Et je veux croire, après mûre réflexion, qu’il y a dans cet enthousiasme deux parts, à peu près égales, d’imitation et d’entraînement. Ils ne savent pas la raison de leur joie, mais ils se livrent aveuglément, et cèdent à l’attrait, sans interroger leur conscience, sans essayer de pénétrer le secret de leurs impressions. Puis, comme en France les donneurs d’avis dominent d’ordinaire les battemens de mains, les accélèrent ou les ralentissent au gré de leur voix indulgente ou sévère, la foule, toute spontanée qu’elle soit, n’est pas fâchée d’avoir, pour se raffermir et prendre confiance dans son plaisir, l’approbation des connaisseurs. Si elle courait le danger de l’ignorance ou de la méprise, elle plierait, ferait retraite, éclaircirait ses rangs, et renierait, au besoin, ses premiers applaudissemens.

Le succès de ce portrait est donc incontestable. Il a pour lui la double épreuve de l’enthousiasme et de la réflexion ; il séduit et résiste à l’analyse : à ces deux conditions nous en pouvons proclamer la légitimité.

Est-ce à dire pourtant qu’il faille absoudre de tout point les différentes parties de cette composition ? N’y a-t-il rien à reprendre, rien à blâmer dans les lignes, le dessin, la couleur et l’expression des morceaux ?

Ces questions, qui semblent vulgaires au premier aspect, et qui se peuvent poser à propos de toutes les toiles du Louvre, acquièrent ici une importance toute spéciale, parce qu’il s’agit d’un maître, du chef d’une école aujourd’hui florissante et vénérée, parce qu’il s’agit de M. Ingres. Depuis vingt ans qu’il poursuit laborieusement une volonté une et immuable, il n’a guère varié dans ses doctrines ni dans ses œuvres. Son enseignement, révélé par la parole ou le pinceau, ne s’est jamais proposé qu’un but. L’Odalisque, l’apothéose d’Homère, Virgile, traduisent la même intention. Le portrait que nous avons sous les yeux, rapproché des ouvrages précédens, n’indique pas, dans la pensée de l’auteur, la déviation la plus légère.

C’est à cette intention que nous devons demander compte d’elle-même. Et d’abord quelle est-elle ? que signifie le système de rénovation proposé par M. Ingres ? Est-ce une méthode originale et personnelle, ou bien un ressouvenir du passé ? Est-ce une voie inconnue jusqu’ici, ou bien une voie couverte de ruines et de décombres, et qu’il a déblayée ! En la suivant, la peinture française est-elle assurée d’un avenir glorieux, ou bien ne doit-elle trouver au bout de ce courageux pèlerinage qu’une cité morte, des autels sans prêtres, des temples muets, des symboles dont le sens est aujourd’hui perdu ?

Je me livre bien volontiers, pieds et poings liés, aux railleries des parleurs.

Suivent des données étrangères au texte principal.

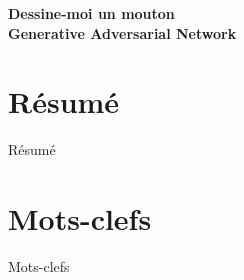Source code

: 
\newpage

{
\setlength{\baselineskip}{14pt}
\setlength{\parindent}{0pt}
\setlength{\parskip}{8pt}

\begin{center}

\noindent \textbf{\huge
Dessine-moi un mouton\\[8pt]
Generative Adversarial Network
}


\end{center}

\section*{Résumé}


Résumé


\section*{Mots-clefs}


Mots-clefs

}

\newpage %
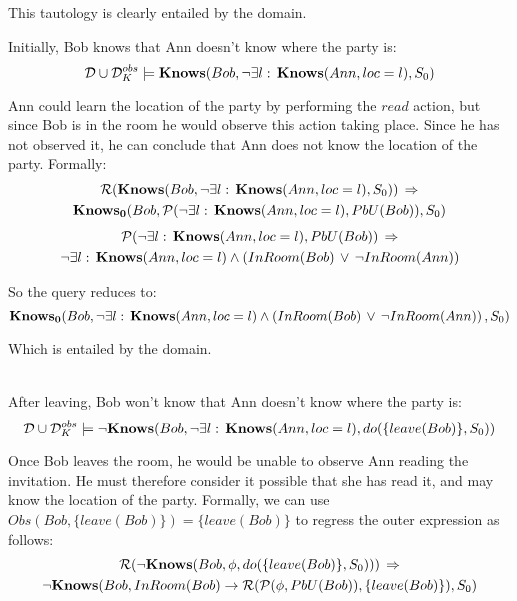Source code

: This tautology is clearly entailed by the domain.\\


\begin{example}
Initially, Bob knows that Ann doesn't know where the party is:\[
\mathcal{D}\cup\mathcal{D}_{K}^{obs}\models\mathbf{Knows}(Bob,\neg\exists l:\,\mathbf{Knows}(Ann,loc=l),S_{0})\]

\end{example}
Ann could learn the location of the party by performing the $read$
action, but since Bob is in the room he would observe this action
taking place. Since he has not observed it, he can conclude that Ann
does not know the location of the party. Formally:\begin{multline*}
\mathcal{R}(\mathbf{Knows}(Bob,\neg\exists l:\,\mathbf{Knows}(Ann,loc=l),S_{0}))\,\Rightarrow\\
\mathbf{Knows_{0}}(Bob,\mathcal{P}(\neg\exists l:\,\mathbf{Knows}(Ann,loc=l),PbU(Bob)),S_{0})\end{multline*}
 \begin{multline*}
\mathcal{P}(\neg\exists l:\,\mathbf{Knows}(Ann,loc=l),PbU(Bob))\,\Rightarrow\\
\neg\exists l:\,\mathbf{Knows}(Ann,loc=l)\wedge\left(InRoom(Bob)\,\vee\,\neg InRoom(Ann)\right)\end{multline*}


So the query reduces to:\[
\mathbf{Knows_{0}}(Bob,\neg\exists l:\,\mathbf{Knows}(Ann,loc=l)\wedge\left(InRoom(Bob)\,\vee\,\neg InRoom(Ann)\right),S_{0})\]


Which is entailed by the domain.\\
 \\


\begin{example}
After leaving, Bob won't know that Ann doesn't know where the party
is:\[
\mathcal{D}\cup\mathcal{D}_{K}^{obs}\models\mathbf{\neg Knows}(Bob,\neg\exists l:\,\mathbf{Knows}(Ann,loc=l),do(\{leave(Bob)\},S_{0}))\]

\end{example}
Once Bob leaves the room, he would be unable to observe Ann reading
the invitation. He must therefore consider it possible that she has
read it, and may know the location of the party. Formally, we can
use $Obs(Bob,\{leave(Bob)\})=\{leave(Bob)\}$ to regress the outer
expression as follows:\begin{multline*}
\mathcal{R}(\neg\mathbf{Knows}(Bob,\phi,do(\{leave(Bob)\},S_{0})))\,\Rightarrow\\
\neg\mathbf{Knows}(Bob,InRoom(Bob)\rightarrow\mathcal{R}(\mathcal{P}(\phi,PbU(Bob)),\{leave(Bob)\}),S_{0})\end{multline*}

Je consens à subir toutes les accusations de pédantisme et d’ergoterie qu’il pourra plaire à ces messieurs de diriger contre moi. Comme depuis long-temps je suis habitué à ne pas voir dans la critique un délassement littéraire, une palœstre phraséologique, une logomachie de rhéteur ; comme je préfère de beaucoup une idée simplement vêtue aux fastueuses coquetteries d’une période sonore et vide, j’accepterai sans colère et sans chagrin toutes les récriminations que je soulève. Je n’attache pas grande importance à m’entendre appeler professeur d’esthétique ; car en parlant de peinture, selon ma pensée, en remontant de l’œuvre à l’artiste, je n’entends pas apprendre au lecteur les prouesses acrobatiques ou les parades militaires de trois épithètes acharnées sur un mot qu’elles étouffent.

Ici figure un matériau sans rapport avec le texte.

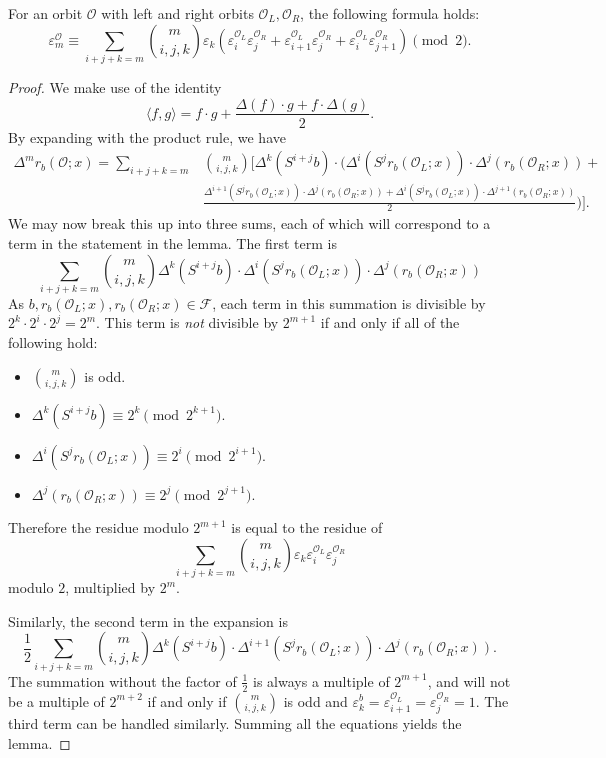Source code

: \begin{lemma}
\label{lem:epsilon formula}
For an orbit $\mathcal{O}$ with left and right orbits $\mathcal{O}_L, \mathcal{O}_R$, the following formula holds:
\[\varepsilon^{\mathcal{O}}_{m} \equiv\sum_{i+j+k=m}\binom{m}{i, j, k}\varepsilon_{k}(\varepsilon^{\mathcal{O}_L}_{i}\varepsilon^{\mathcal{O}_R}_j+\varepsilon^{\mathcal{O}_L}_{i+1}\varepsilon^{\mathcal{O}_R}_j+\varepsilon^{\mathcal{O}_L}_{i}\varepsilon^{\mathcal{O}_R}_{j+1})\pmod{2}.\]
\end{lemma}
\begin{proof}
    We make use of the identity 
    \[\langle f, g\rangle = f\cdot g + \frac{\Delta(f)\cdot g+f\cdot \Delta(g)}{2}.\]
    By expanding with the product rule, we have
    \begin{align*}
        \Delta^mr_b(\mathcal{O}; x)=\sum_{i+j+k=m} &\binom{m}{i, j, k}\Big[\Delta^k(S^{i+j}b)\cdot\Big(\Delta^{i}(S^jr_b(\mathcal{O}_L; x))\cdot \Delta^j(r_b(\mathcal{O}_R; x))+ \\
        &\frac{\Delta^{i+1}(S^jr_b(\mathcal{O}_L; x))\cdot \Delta^j(r_b(\mathcal{O}_R; x))+\Delta^{i}(S^jr_b(\mathcal{O}_L; x))\cdot \Delta^{j+1}(r_b(\mathcal{O}_R; x))}{2}\Big)\Big].
    \end{align*}
    We may now break this up into three sums, each of which will correspond to a term in the statement in the lemma. The first term is
    \[\sum_{i+j+k=m}\binom{m}{i, j, k}\Delta^k(S^{i+j}b)\cdot\Delta^{i}(S^jr_b(\mathcal{O}_L; x))\cdot \Delta^j(r_b(\mathcal{O}_R; x))\]
    As $b, r_b(\mathcal{O}_L; x), r_b(\mathcal{O}_R; x)\in \mathcal{F}$, each term in this summation is divisible by $2^k\cdot 2^i\cdot 2^j=2^m$. This term is \emph{not} divisible by $2^{m+1}$ if and only if all of the following hold:
    \begin{itemize}
        \item $\binom{m}{i, j, k}$ is odd.
        \item $\Delta^k(S^{i+j}b)\equiv 2^k\pmod{2^{k+1}}$.
        \item $\Delta^i(S^jr_b(\mathcal{O}_L; x))\equiv 2^i\pmod{2^{i+1}}$.
        \item $\Delta^{j}(r_b(\mathcal{O}_R; x))\equiv 2^j\pmod{2^{j+1}}$.
    \end{itemize}
    Therefore the residue modulo $2^{m+1}$ is equal to the residue of
    \[\sum_{i+j+k=m}\binom{m}{i, j, k}\varepsilon_k\varepsilon^{\mathcal{O}_L}_i\varepsilon^{\mathcal{O}_R}_{j}\]
    modulo $2$, multiplied by $2^m$.
    
    Similarly, the second term in the expansion is
    \[\frac{1}{2}\sum_{i+j+k=m}\binom{m}{i, j, k}\Delta^k(S^{i+j}b)\cdot\Delta^{i+1}(S^jr_b(\mathcal{O}_L; x))\cdot \Delta^j(r_b(\mathcal{O}_R; x)).\]
    The summation without the factor of $\frac{1}{2}$ is always a multiple of $2^{m+1}$, and will not be a multiple of $2^{m+2}$ if and only if $\binom{m}{i, j, k}$ is odd and $\varepsilon^b_k=\varepsilon^{\mathcal{O}_L}_{i+1}=\varepsilon^{\mathcal{O}_R}_{j}=1$. The third term can be handled similarly. Summing all the equations yields the lemma.
    

\end{proof}
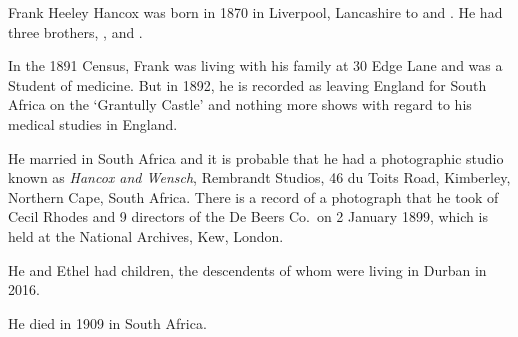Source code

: 
Frank Heeley Hancox was born in 1870 in Liverpool, Lancashire to  and  \cite{FHHancoxBirth}. He had three brothers, ,  and .

In the 1891 Census, Frank was living with his family at 30 Edge Lane and was a Student of medicine.\cite{FrankHeeleyHancoxResidenceUK}
But in 1892, he is recorded as leaving England for South Africa on the `Grantully Castle' \cite{FHHancoxTravel} and nothing more shows with regard to his medical studies in England.

He married  in South Africa and it is probable that he had a photographic studio known as \emph{Hancox and Wensch}, Rembrandt Studios, 46 du Toits Road, Kimberley, Northern Cape, South Africa. There is a record of a photograph that he took of Cecil Rhodes and 9 directors of the De Beers Co.\ on 2 January 1899, which is held at the National Archives, Kew, London.\cite{FHHancoxPhotos}

He and Ethel had children, the descendents of whom were living in Durban in 2016.\cite{JanKarpinski}

He died in 1909 in South Africa. \cite{FHHancoxDeath}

Je dois donc le dire en toute sécurité, la rénovation tentée par M. Ingres, me semble contraire aux lois de la saine logique. Il a fait et fera sans doute encore d’admirables ouvrages. Mais il a contre lui, contre l’avenir et la fécondité de sa méthode, l’histoire tout entière, qui défend de recommencer le passé. Il aurait tort de prendre la peinture à la mort de Raphaël, puisque l’école romaine n’était pas le dernier mot du génie humain, et que l’auteur des loges a trouvé dans les maîtres de Venise, de Bruxelles, d’Amsterdam et de Madrid des rivaux et des héritiers dignes de lui. Il aurait tort d’oublier volontairement les deux siècles révolus qui ont mis au rang des demi-dieux l’amant de la Fornarina. Paul Véronèse, Rubens et Rembrandt ont trouvé et montré des ressources nouvelles ignorées de l’ami de Jules ii. Chercher personnellement les procédés consacrés par leur nom, ce serait folie pure. Remonter au-delà de ces rois, méconnaître les dynasties qu’ils ont fondées, vouloir immobiliser la pensée dans les galeries du Vatican, c’est protester contre les lois éternelles qui régissent le développement de l’humanité.

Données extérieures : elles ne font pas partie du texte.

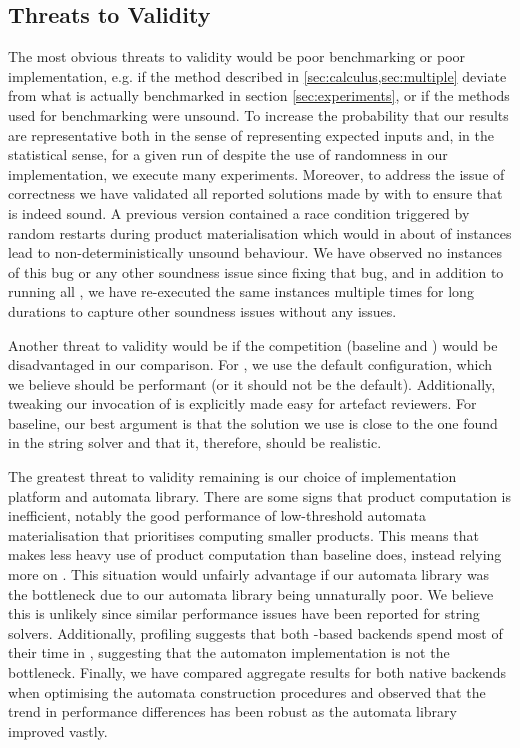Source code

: 
\subsection{Threats to Validity}

The most obvious threats to validity would be poor benchmarking or poor
implementation, e.g. if the method described in \cref{sec:calculus,sec:multiple}
deviate from what is actually benchmarked in section \cref{sec:experiments}, or
if the methods used for benchmarking were unsound. To increase the probability
that our results are representative both in the sense of representing expected
inputs and, in the statistical sense, for a given run of \Catra{} despite the
use of randomness in our implementation, we execute many experiments. Moreover,
to address the issue of correctness we have validated all reported solutions
made by \Calculus{} with \Nuxmv{} to ensure that \Calculus{} is indeed sound. A
previous version contained a race condition triggered by random restarts during
product materialisation which would in about  of instances lead to
non-deterministically unsound behaviour. We have observed no instances of this
bug or any other soundness issue since fixing that bug, and in addition to
running all \NrBenchmarks{}, we have re-executed the same instances multiple
times for long durations to capture other soundness issues without any issues.

Another threat to validity would be if the competition (baseline and \Nuxmv)
would be disadvantaged in our comparison. For \Nuxmv{}, we use the default
configuration, which we believe should be performant (or it should not be the
default). Additionally, tweaking our invocation of \Nuxmv{} is explicitly made
easy for artefact reviewers. For baseline, our best argument is that the
solution we use is close to the one found in the \Ostrich{} string solver and
that it, therefore, should be realistic.

The greatest threat to validity remaining is our choice of implementation
platform and automata library. There are some signs that product computation
is inefficient, notably the good performance of low-threshold automata
materialisation that prioritises computing smaller products. This means that
\Calculus{} makes less heavy use of product computation than baseline does,
instead relying more on \Princess{}. This situation would unfairly advantage
\Calculus{} if our automata library was the bottleneck due to our automata
library being unnaturally poor. We believe this is unlikely since similar
performance issues have been reported for string solvers. Additionally,
profiling suggests that both \Princess{}-based backends spend most of their time
in \Princess{}, suggesting that the automaton implementation is not the
bottleneck. Finally, we have compared aggregate results for both native backends
when optimising the automata construction procedures and observed that the trend
in performance differences has been robust as the automata library improved
vastly.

Si l’on découvre dans le passé une conception qui n’a pu se faire jour et se produire, un projet qui n’a pu mûrir, parce que l’air de son siècle ne lui était pas bon, qu’on s’en empare, qu’on le fasse dieu, qu’on le féconde, qu’on l’accouche et qu’on le baptise, à la bonne heure. Mais choisir dans les soixante siècles évanouis une idée venue à terme, qui a joué son rôle et fait son temps, fouiller les cendres des volontés éteintes pour les ranimer, prendre pour guides des yeux qui ne voient plus, c’est une erreur étrange et déplorable.

C’est pourquoi l’admiration sérieuse que je professe pour le portrait de M. Bertin ne trouble en rien mon opinion sur M. Ingres. C’est un chef-d’œuvre de vérité, j’en conviens. Si la main inconnue à qui nous devons la tête d’Ajax, voulait ciseler le marbre d’après un pareil modèle, elle n’aurait rien à regretter et se passerait de la nature. Les mains sont modelées avec une finesse inimaginable. Oui. Mais, après Velasquez et Vandyck, était-il permis de ne tenir aucun compte du ton chaud et vigoureux de la tête originale ? Je réponds hardiment : non.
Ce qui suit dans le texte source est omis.